#### [Given data]
◆ ◆ ◆ ◆

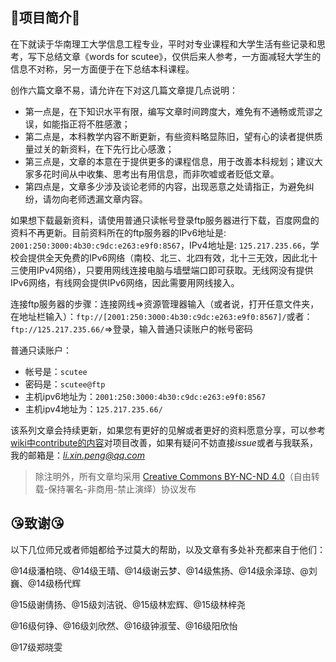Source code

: 

## :sunflower:项目简介:sunflower:

在下就读于华南理工大学信息工程专业，平时对专业课程和大学生活有些记录和思考，写下总结文章《words for scutee》，仅供后来人参考，一方面减轻大学生的信息不对称，另一方面便于在下总结本科课程。

创作六篇文章不易，请允许在下对这几篇文章提几点说明：

- 第一点是，在下知识水平有限，编写文章时间跨度大，难免有不通畅或荒谬之误，如能指正将不胜感激；
- 第二点是，本科教学内容不断更新，有些资料略显陈旧，望有心的读者提供质量过关的新资料，在下先行比心感激；
- 第三点是，文章的本意在于提供更多的课程信息，用于改善本科规划；建议大家多花时间从中收集、思考出有用信息，而非吹嘘或者贬低文章。
- 第四点是，文章多少涉及谈论老师的内容，出现恶意之处请指正，为避免纠纷，请勿向老师透漏文章内容。

如果想下载最新资料，请使用普通只读帐号登录ftp服务器进行下载，百度网盘的资料不再更新。目前资料所在的ftp服务器的IPv6地址是: `2001:250:3000:4b30:c9dc:e263:e9f0:8567`，IPv4地址是: `125.217.235.66`，学校会提供全天免费的IPv6网络（南校、北三、北四有效，北十三无效，因此北十三使用IPv4网络），只要用网线连接电脑与墙壁端口即可获取。无线网没有提供IPv6网络，有线网会提供IPv6网络，因此需要用网线接入。

连接ftp服务器的步骤：连接网线=>资源管理器输入（或者说，打开任意文件夹，在地址栏输入）：`ftp://[2001:250:3000:4b30:c9dc:e263:e9f0:8567]/`或者：`ftp://125.217.235.66/`=>登录，输入普通只读账户的帐号密码

普通只读账户：
- 帐号是：`scutee`
- 密码是：`scutee@ftp`
- 主机ipv6地址为：`2001:250:3000:4b30:c9dc:e263:e9f0:8567`
- 主机ipv4地址为：`125.217.235.66/`

该系列文章会持续更新，如果您有更好的见解或者更好的资料愿意分享，可以参考[wiki中contribute的内容](https://github.com/Sampson-Lee/words-for-scutee/wiki/Contribute)对项目改善，如果有疑问不妨直接*issue*或者与我联系，我的邮箱是：*li.xin.peng@qq.com*

> 除注明外，所有文章均采用 [Creative Commons BY-NC-ND 4.0](https://creativecommons.org/licenses/by-nc-nd/4.0/deed.zh)（自由转载-保持署名-非商用-禁止演绎）协议发布

## :kissing_heart:致谢:kissing_heart:

以下几位师兄或者师姐都给予过莫大的帮助，以及文章有多处补充都来自于他们：

@14级潘柏晓、@14级王晴、@14级谢云梦、@14级焦扬、@14级余泽琼、@刘巍、@14级杨代辉

@15级谢倩扬、@15级刘洁锐、@15级林宏辉、@15级林梓尧

@16级何铮、@16级刘欣然、@16级钟淑莹、@16级阳欣怡

@17级郑晓雯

◆ ◆ ◆ ◆

In the material above, find every line with the word "words" and show it.

#### [Exercise output]
在下就读于华南理工大学信息工程专业，平时对专业课程和大学生活有些记录和思考，写下总结文章《words for scutee》，仅供后来人参考，一方面减轻大学生的信息不对称，另一方面便于在下总结本科课程。
该系列文章会持续更新，如果您有更好的见解或者更好的资料愿意分享，可以参考[wiki中contribute的内容](https://github.com/Sampson-Lee/words-for-scutee/wiki/Contribute)对项目改善，如果有疑问不妨直接*issue*或者与我联系，我的邮箱是：*li.xin.peng@qq.com*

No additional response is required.